What needs to be done
Lines containing "they" should be pulled from the material below.

(Data records begins)

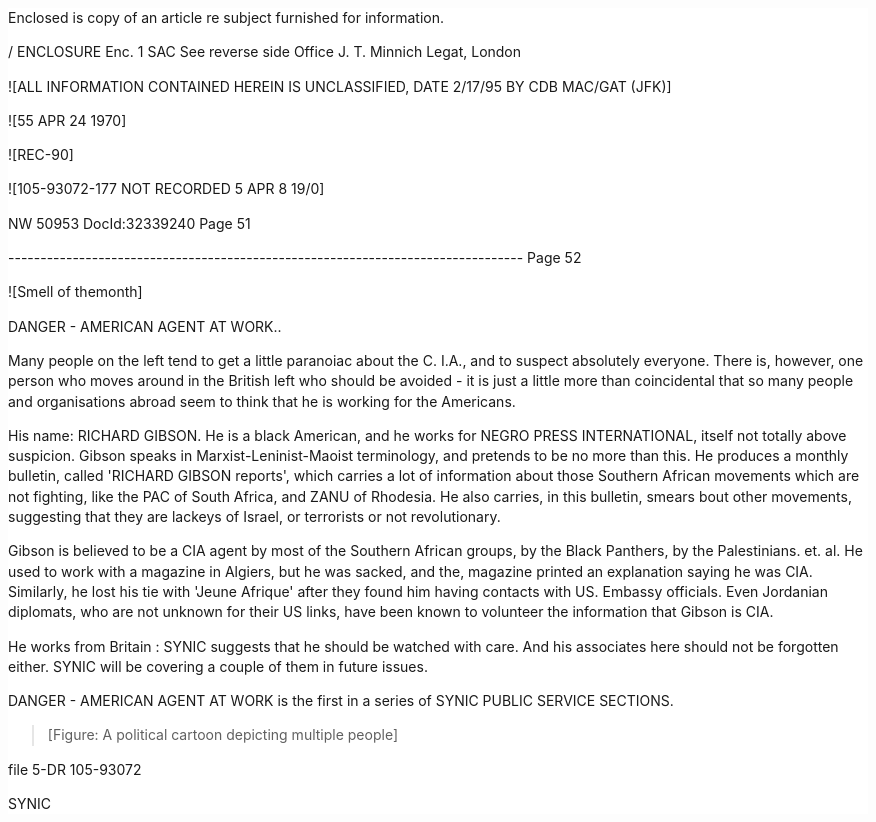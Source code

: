 Enclosed is copy of an article re
subject furnished for information.

/ ENCLOSURE
Enc. 1
SAC
See reverse side
Office J. T. Minnich
Legat, London

![ALL INFORMATION CONTAINED HEREIN IS UNCLASSIFIED, DATE 2/17/95 BY CDB MAC/GAT (JFK)]

![55 APR 24 1970]

![REC-90]

![105-93072-177 NOT RECORDED 5 APR 8 19/0]

NW 50953 DocId:32339240 Page 51


-------------------------------------------------------------------------------- Page 52

![Smell of themonth]

DANGER - AMERICAN AGENT AT WORK..

Many people on the left tend to get a little paranoiac about the C. I.A., and to suspect absolutely everyone. There is, however, one person who moves around in the British left who should be avoided - it is just a little more than coincidental that so many people and organisations abroad seem to think that he is working for the Americans.

His name: RICHARD GIBSON. He is a black American, and he works for NEGRO PRESS INTERNATIONAL, itself not totally above suspicion. Gibson speaks in Marxist-Leninist-Maoist terminology, and pretends to be no more than this. He produces a monthly bulletin, called 'RICHARD GIBSON reports', which carries a lot of information about those Southern African movements which are not fighting, like the PAC of South Africa, and ZANU of Rhodesia. He also carries, in this bulletin, smears bout other movements, suggesting that they are lackeys of Israel, or terrorists or not revolutionary.

Gibson is believed to be a CIA agent by most of the Southern African groups, by the Black Panthers, by the Palestinians. et. al. He used to work with a magazine in Algiers, but he was sacked, and the, magazine printed an explanation saying he was CIA. Similarly, he lost his tie with 'Jeune Afrique' after they found him having contacts with US. Embassy officials. Even Jordanian diplomats, who are not unknown for their US links, have been known to volunteer the information that Gibson is CIA.

He works from Britain : SYNIC suggests that he should be watched with care. And his associates here should not be forgotten either. SYNIC will be covering a couple of them in future issues.

DANGER - AMERICAN AGENT AT WORK is the first in a series of SYNIC PUBLIC SERVICE SECTIONS.

> [Figure: A political cartoon depicting multiple people]

file 5-DR
105-93072

SYNIC


[^1]: (S)
[^5]: SEE NOTE PAGE TWO
[^1]: (S)
[^2]: (S)
[^1]: EX 110
[^2]: APR 26 1968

(Data records ends)

Exercise answer
His name: RICHARD GIBSON. He is a black American, and he works for NEGRO PRESS INTERNATIONAL, itself not totally above suspicion. Gibson speaks in Marxist-Leninist-Maoist terminology, and pretends to be no more than this. He produces a monthly bulletin, called 'RICHARD GIBSON reports', which carries a lot of information about those Southern African movements which are not fighting, like the PAC of South Africa, and ZANU of Rhodesia. He also carries, in this bulletin, smears bout other movements, suggesting that they are lackeys of Israel, or terrorists or not revolutionary.
Gibson is believed to be a CIA agent by most of the Southern African groups, by the Black Panthers, by the Palestinians. et. al. He used to work with a magazine in Algiers, but he was sacked, and the, magazine printed an explanation saying he was CIA. Similarly, he lost his tie with 'Jeune Afrique' after they found him having contacts with US. Embassy officials. Even Jordanian diplomats, who are not unknown for their US links, have been known to volunteer the information that Gibson is CIA.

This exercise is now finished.